Biodegradable aliphatic/aromatic copoly(ester-ether)s: the effect of poly(ethylene glycol) on physical properties and degradation behavior

Abstract

A series of high molecular weight copolymers based on poly(L-lactic acid) (PLLA) as the biodegradable aliphatic segments, poly(butylene terephthalate) (PBT) as the rigid aromatic segments and hydrophilic poly(ethylene glycol) (PEG) as the soft segments were synthesized with the aim of developing novel polymer materials which could combine high physical properties with good biodegradability. Via direct melt polycondensation of terephthalic acid (TPA), 1,4-butanediol (BDO), poly(L-lactic acid) oligomer (OLLA) and PEG, biodegradable aliphatic/aromatic copoly(ester-ether)s, poly(butylene terephthalate-co-lactate-co-ethylene glycol) (PBTLG), were prepared. The effect of the introduction of PEG soft segments on the synthesis, mechanical properties and thermal stabilities as well as the degradation behaviors of the final copolymers was investigated.

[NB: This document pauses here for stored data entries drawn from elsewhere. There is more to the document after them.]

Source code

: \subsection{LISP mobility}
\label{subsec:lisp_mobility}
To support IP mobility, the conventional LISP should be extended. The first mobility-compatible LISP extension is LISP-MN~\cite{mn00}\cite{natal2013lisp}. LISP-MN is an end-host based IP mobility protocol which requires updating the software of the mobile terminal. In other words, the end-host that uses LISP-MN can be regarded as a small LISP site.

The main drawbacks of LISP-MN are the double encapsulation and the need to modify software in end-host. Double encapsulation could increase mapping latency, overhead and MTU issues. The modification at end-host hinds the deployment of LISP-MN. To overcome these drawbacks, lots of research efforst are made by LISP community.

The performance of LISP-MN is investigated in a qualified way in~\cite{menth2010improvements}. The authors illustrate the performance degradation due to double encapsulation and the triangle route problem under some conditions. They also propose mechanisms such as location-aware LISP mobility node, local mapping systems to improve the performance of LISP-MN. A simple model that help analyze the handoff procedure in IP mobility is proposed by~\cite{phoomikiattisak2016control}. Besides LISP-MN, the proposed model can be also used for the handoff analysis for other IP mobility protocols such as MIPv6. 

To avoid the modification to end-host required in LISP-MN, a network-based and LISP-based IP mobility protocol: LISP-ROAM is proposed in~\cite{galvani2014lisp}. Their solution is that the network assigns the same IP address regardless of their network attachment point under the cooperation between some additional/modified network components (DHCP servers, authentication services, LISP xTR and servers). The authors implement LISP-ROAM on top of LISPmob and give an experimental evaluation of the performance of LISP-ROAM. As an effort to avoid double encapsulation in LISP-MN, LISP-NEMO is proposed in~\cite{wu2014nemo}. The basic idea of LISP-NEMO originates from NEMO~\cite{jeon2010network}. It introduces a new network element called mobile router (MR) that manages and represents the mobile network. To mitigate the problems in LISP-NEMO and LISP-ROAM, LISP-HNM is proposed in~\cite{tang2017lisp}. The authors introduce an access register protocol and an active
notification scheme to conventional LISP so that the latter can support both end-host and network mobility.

When the PEG units were incorporated into the polymer main-chains, the weight-average molecular weight of the copolymers increased from 53,700 g/mol to 177,000 g/mol and the tensile strength (σ) improved by nearly two times from 6.5 MPa to 12.8 MPa for PBTLG1000-0.5. The glass-transition temperature (T g) gradually decreased from 26.9 °C down to −5.5 °C and a depression of melting temperature was observed with the increase of PEG content. According to the in vitro hydrolytic degradation observation, all of the copolymers underwent significant degradation in phosphate buffer solution at 37 °C and the water absorption as well as the degradation rate of PBTLGs displayed a strong dependency on the PEG content.